Wing Chun Counters Low Kicks with Denial

The low kick is the most dangerous attack in unarmed martial arts. A single well-placed kick to the knee or ankle can render the opponent unable to stand, and consequently unable to escape or defend against further attacks.

Low kicks are so effective that even seasoned martial artists have difficulty defending against them. Faced with such a challenge, some simply choose to ignore the threat, and concentrate on more glamorous hand techniques instead.

Denial is usually not an effective method of self-defense. However, Wing Chun teaches us how to use denial to our advantage, and thereby protect ourselves. According to Wing Chun principles, we should deny an attacker the position, the balance and the time to succeed with a low kicking attack.

Deny them the position to land a kick. Even good kickers need a little space and a proper angle to generate power. If you place your leg within the safety zone surrounding your opponent’s leg, they cannot kick it without first withdrawing their leg. Such withdrawals present an opportunity for pre-emptive action.

Three-legged stool

Deny them the balance to lift and extend their leg. In order to lift their kicking leg off the ground, your opponent must first transfer their weight onto their other leg. Therefore, you can stop kicks before they start by controlling the opponent’s center of gravity. If you are successful in keeping your opponent’s balance point between both their legs, they will not be able to move, much less kick.

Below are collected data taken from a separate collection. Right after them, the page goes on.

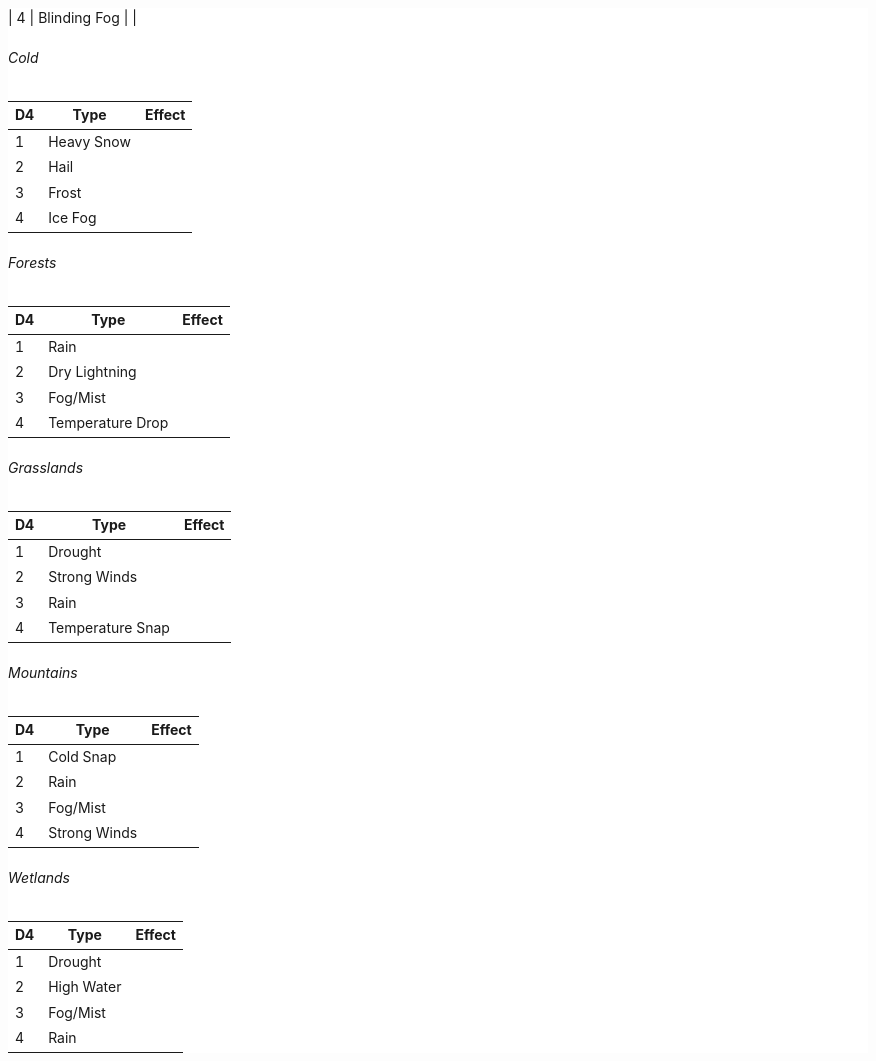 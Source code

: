 | 4   | Blinding Fog |        |
###### Cold
| D4  | Type       | Effect |
| --- | ---------- | ------ |
| 1   | Heavy Snow |        |
| 2   | Hail       |        |
| 3   | Frost      |        |
| 4   | Ice Fog    |        |
###### Forests
| D4  | Type             | Effect |
| --- | ---------------- | ------ |
| 1   | Rain             |        |
| 2   | Dry Lightning    |        |
| 3   | Fog/Mist         |        |
| 4   | Temperature Drop |        |
###### Grasslands
| D4  | Type             | Effect |
| --- | ---------------- | ------ |
| 1   | Drought          |        |
| 2   | Strong Winds     |        |
| 3   | Rain             |        |
| 4   | Temperature Snap |        |
###### Mountains
| D4  | Type         | Effect |
| --- | ------------ | ------ |
| 1   | Cold Snap    |        |
| 2   | Rain         |        |
| 3   | Fog/Mist     |        |
| 4   | Strong Winds |        |
###### Wetlands
| D4  | Type       | Effect |
| --- | ---------- | ------ |
| 1   | Drought    |        |
| 2   | High Water |        |
| 3   | Fog/Mist   |        |
| 4   | Rain       |        |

Deny them the time to initiate an attack. In application, Wing Chun kung fu does not alternate between offensive and defensive techniques. On the contrary, every movement is either a direct attack, such as punch or kick, on an indirect attack on the opponent’s balance, structure and position. Ideally, the opponent will remain one step behind, preoccupied with defense and unable to launch a counterattack, kick or otherwise.

Following these basic principles, practitioners of any martial arts style can decrease their vulnerability to low kicks. The elaborate chi gerk training exercises of some Wing Chun schools are only icing on the cake.


  1. Low kicks are easy to defend against only inexperienced student will have difficulty in true fact why do we train perferral vission and contact reflexes so we able to see all attacks.

  2. Robert, have you actually tried negating a low kick before? A good low kick has zero telegraphing and often hits you too quickly to deflect or evade.

    And a short low kick can still pack immense power. Check out this clip of a martial art that seems to really, really like kicking shins:

    (If you’re too impatient to watch the whole thing, skip to 3:26)

  3. Indeed. Low kicks can come in many different flavors, and the load bearing nature of legs makes them both slow and vulnerable.

    Whoever said that it was easy to defend against low kicks should try some muay thai sessions. Just for fun & giggles.

    The thai shin kick is actually “nice” compared to some real nasties, such as crescent kicks and stomping kicks…

    Besides, a kick in the balls is technically a “low” kick as well. There is a reason why traditional martial arts spend so much time drilling front kick defenses.

    So you can try two things:getting low kicked by a sports player. And then respectfully experimenting with groin shots (you ll see that they are very easy to score on sport fighters because they don t train defenses).

    Sports can teach you valuable skills such as timing and distance control, whereas TMAs can teach you the only defenses that works against “foul” attacks.

  4. I like the idea to PREVENT to get low kicked. So yes, this is primary usefull principle.

    But…… there are surely much more situations that we can not prevent it. Kickers can feint succesfully or mislead us with opening strikes before they actually kick, etc.

    In order of HOW LATE we are in our actions I can distinguish these “solutions”:

    1. Evade the low kick. Here we still can see the kick but can not prevent it anymore. And we still have plenty time for it.
    2. Blocking the low kick (with either the lead leg or the back leg as well). When we do not have the time to evade, than we must try to block it. If the low kicks are really hard than we can still be injured.
    3. Absorbing the low kick with our hamstring, which are less sensitive compaered by the side of our thigh. We are late here, and by simply twisting our leg a bit and putting more body weight to it, make it a much stronger target for the low kick. Another kind of absorbing the low kick is by stepping in so close that the range of the kick, and therefore the big power in it, will be as minimal as possible.